The new rules for travel only apply to legal entry to the U.S. Officials cautioned that those seeking to enter illegally will still be subject to expulsion under so-called Title 42 authority, first invoked by former President Donald Trump, that has drawn criticism from immigration advocates for swiftly removing migrants before they can seek asylum, according to the AP. One of the officials said the U.S. was continuing the policy because cramped conditions in Border Patrol facilities pose a COVID-19 threat.
The AP reports that according to the officials, travelers entering the U.S. by vehicle, rail and ferry will be asked about their vaccination status as part of the standard CBP admissions process. At officers’ discretion, travelers will have their proof of vaccination verified in a secondary screening process.
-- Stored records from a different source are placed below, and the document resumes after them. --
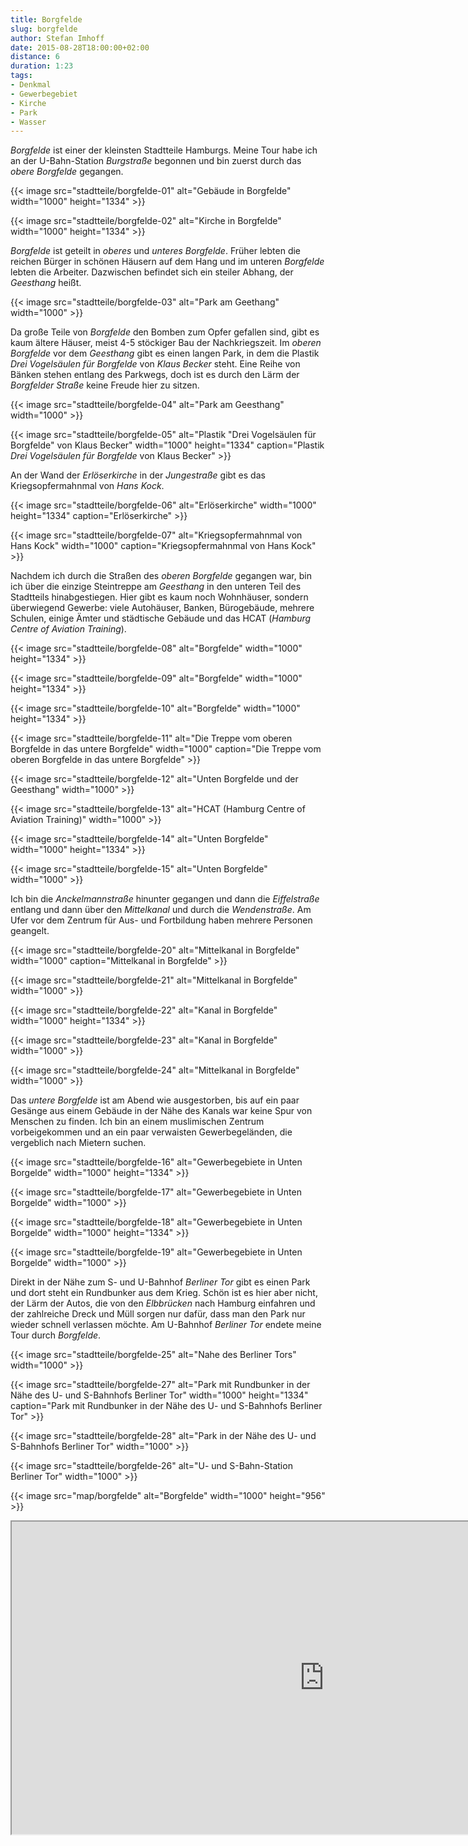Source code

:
 ```yaml
---
title: Borgfelde
slug: borgfelde
author: Stefan Imhoff
date: 2015-08-28T18:00:00+02:00
distance: 6
duration: 1:23
tags:
- Denkmal
- Gewerbegebiet
- Kirche
- Park
- Wasser
---
```


*Borgfelde* ist einer der kleinsten Stadtteile Hamburgs. Meine Tour habe ich an der U-Bahn-Station *Burgstraße* begonnen und bin zuerst durch das *obere Borgfelde* gegangen.

{{< image src="stadtteile/borgfelde-01" alt="Gebäude in Borgfelde" width="1000" height="1334" >}}

{{< image src="stadtteile/borgfelde-02" alt="Kirche in Borgfelde" width="1000" height="1334" >}}

*Borgfelde* ist geteilt in *oberes* und *unteres Borgfelde*. Früher lebten die reichen Bürger in schönen Häusern auf dem Hang und im unteren *Borgfelde* lebten die Arbeiter. Dazwischen befindet sich ein steiler Abhang, der *Geesthang* heißt.

{{< image src="stadtteile/borgfelde-03" alt="Park am Geethang" width="1000" >}}

Da große Teile von *Borgfelde* den Bomben zum Opfer gefallen sind, gibt es kaum ältere Häuser, meist 4-5 stöckiger Bau der Nachkriegszeit. Im *oberen Borgfelde* vor dem *Geesthang* gibt es einen langen Park, in dem die Plastik *Drei Vogelsäulen für Borgfelde* von *Klaus Becker* steht. Eine Reihe von Bänken stehen entlang des Parkwegs, doch ist es durch den Lärm der *Borgfelder Straße* keine Freude hier zu sitzen.

{{< image src="stadtteile/borgfelde-04" alt="Park am Geesthang" width="1000" >}}

{{< image src="stadtteile/borgfelde-05" alt="Plastik &quot;Drei Vogelsäulen für Borgfelde&quot; von Klaus Becker" width="1000" height="1334" caption="Plastik <em>Drei Vogelsäulen für Borgfelde</em> von Klaus Becker" >}}

An der Wand der *Erlöserkirche* in der *Jungestraße* gibt es das Kriegsopfermahnmal von *Hans Kock*.

{{< image src="stadtteile/borgfelde-06" alt="Erlöserkirche" width="1000" height="1334" caption="Erlöserkirche" >}}

{{< image src="stadtteile/borgfelde-07" alt="Kriegsopfermahnmal von Hans Kock" width="1000" caption="Kriegsopfermahnmal von Hans Kock" >}}

Nachdem ich durch die Straßen des *oberen Borgfelde* gegangen war, bin ich über die einzige Steintreppe am *Geesthang* in den unteren Teil des Stadtteils hinabgestiegen. Hier gibt es kaum noch Wohnhäuser, sondern überwiegend Gewerbe: viele Autohäuser, Banken, Bürogebäude, mehrere Schulen, einige Ämter und städtische Gebäude und das HCAT (*Hamburg Centre of Aviation Training*).

{{< image src="stadtteile/borgfelde-08" alt="Borgfelde" width="1000" height="1334" >}}

{{< image src="stadtteile/borgfelde-09" alt="Borgfelde" width="1000" height="1334" >}}

{{< image src="stadtteile/borgfelde-10" alt="Borgfelde" width="1000" height="1334" >}}

{{< image src="stadtteile/borgfelde-11" alt="Die Treppe vom oberen Borgfelde in das untere Borgfelde" width="1000" caption="Die Treppe vom oberen Borgfelde in das untere Borgfelde" >}}

{{< image src="stadtteile/borgfelde-12" alt="Unten Borgfelde und der Geesthang" width="1000" >}}

{{< image src="stadtteile/borgfelde-13" alt="HCAT (Hamburg Centre of Aviation Training)" width="1000" >}}

{{< image src="stadtteile/borgfelde-14" alt="Unten Borgfelde" width="1000" height="1334" >}}

{{< image src="stadtteile/borgfelde-15" alt="Unten Borgfelde" width="1000" >}}

Ich bin die *Anckelmannstraße* hinunter gegangen und dann die *Eiffelstraße* entlang und dann über den *Mittelkanal* und durch die *Wendenstraße*. Am Ufer vor dem Zentrum für Aus- und Fortbildung haben mehrere Personen geangelt.

{{< image src="stadtteile/borgfelde-20" alt="Mittelkanal in Borgfelde" width="1000" caption="Mittelkanal in Borgfelde" >}}

{{< image src="stadtteile/borgfelde-21" alt="Mittelkanal in Borgfelde" width="1000" >}}

{{< image src="stadtteile/borgfelde-22" alt="Kanal in Borgfelde" width="1000" height="1334" >}}

{{< image src="stadtteile/borgfelde-23" alt="Kanal in Borgfelde" width="1000" >}}

{{< image src="stadtteile/borgfelde-24" alt="Mittelkanal in Borgfelde" width="1000" >}}

Das *untere Borgfelde* ist am Abend wie ausgestorben, bis auf ein paar Gesänge aus einem Gebäude in der Nähe des Kanals war keine Spur von Menschen zu finden. Ich bin an einem muslimischen Zentrum vorbeigekommen und an ein paar verwaisten Gewerbegeländen, die vergeblich nach Mietern suchen.

{{< image src="stadtteile/borgfelde-16" alt="Gewerbegebiete in Unten Borgelde" width="1000" height="1334" >}}

{{< image src="stadtteile/borgfelde-17" alt="Gewerbegebiete in Unten Borgelde" width="1000" >}}

{{< image src="stadtteile/borgfelde-18" alt="Gewerbegebiete in Unten Borgelde" width="1000" height="1334" >}}

{{< image src="stadtteile/borgfelde-19" alt="Gewerbegebiete in Unten Borgelde" width="1000" >}}

Direkt in der Nähe zum S- und U-Bahnhof *Berliner Tor* gibt es einen Park und dort steht ein Rundbunker aus dem Krieg. Schön ist es hier aber nicht, der Lärm der Autos, die von den *Elbbrücken* nach Hamburg einfahren und der zahlreiche Dreck und Müll sorgen nur dafür, dass man den Park nur wieder schnell verlassen möchte. Am U-Bahnhof *Berliner Tor* endete meine Tour durch *Borgfelde*.

{{< image src="stadtteile/borgfelde-25" alt="Nahe des Berliner Tors" width="1000" >}}

{{< image src="stadtteile/borgfelde-27" alt="Park mit Rundbunker in der Nähe des U- und S-Bahnhofs Berliner Tor" width="1000" height="1334" caption="Park mit Rundbunker in der Nähe des U- und S-Bahnhofs Berliner Tor" >}}

{{< image src="stadtteile/borgfelde-28" alt="Park in der Nähe des U- und S-Bahnhofs Berliner Tor" width="1000" >}}

{{< image src="stadtteile/borgfelde-26" alt="U- und S-Bahn-Station Berliner Tor" width="1000" >}}

{{< image src="map/borgfelde" alt="Borgfelde" width="1000" height="956" >}}

<iframe class="map" src="https://www.google.com/maps/d/u/0/embed?mid=1RpVtrvZpzpLrLvZACEnKWzRdyng" width="1000" height="500"></iframe>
Unlike air travel, for which proof of a negative COVID-19 test is required before boarding a flight to enter the U.S., no testing will be required to enter the U.S. by land or sea, provided the travelers meet the vaccination requirement.
According to the Centers for Disease Control and Prevention, the U.S. will accept travelers who have been fully vaccinated with any of the vaccines approved for emergency use by the World Health Organization, not just those in use in the U.S. That means that the AstraZeneca vaccine, widely used in Canada, will be accepted.
(This story was last updated at 3:50 p.m. Wednesday, Oct. 13.)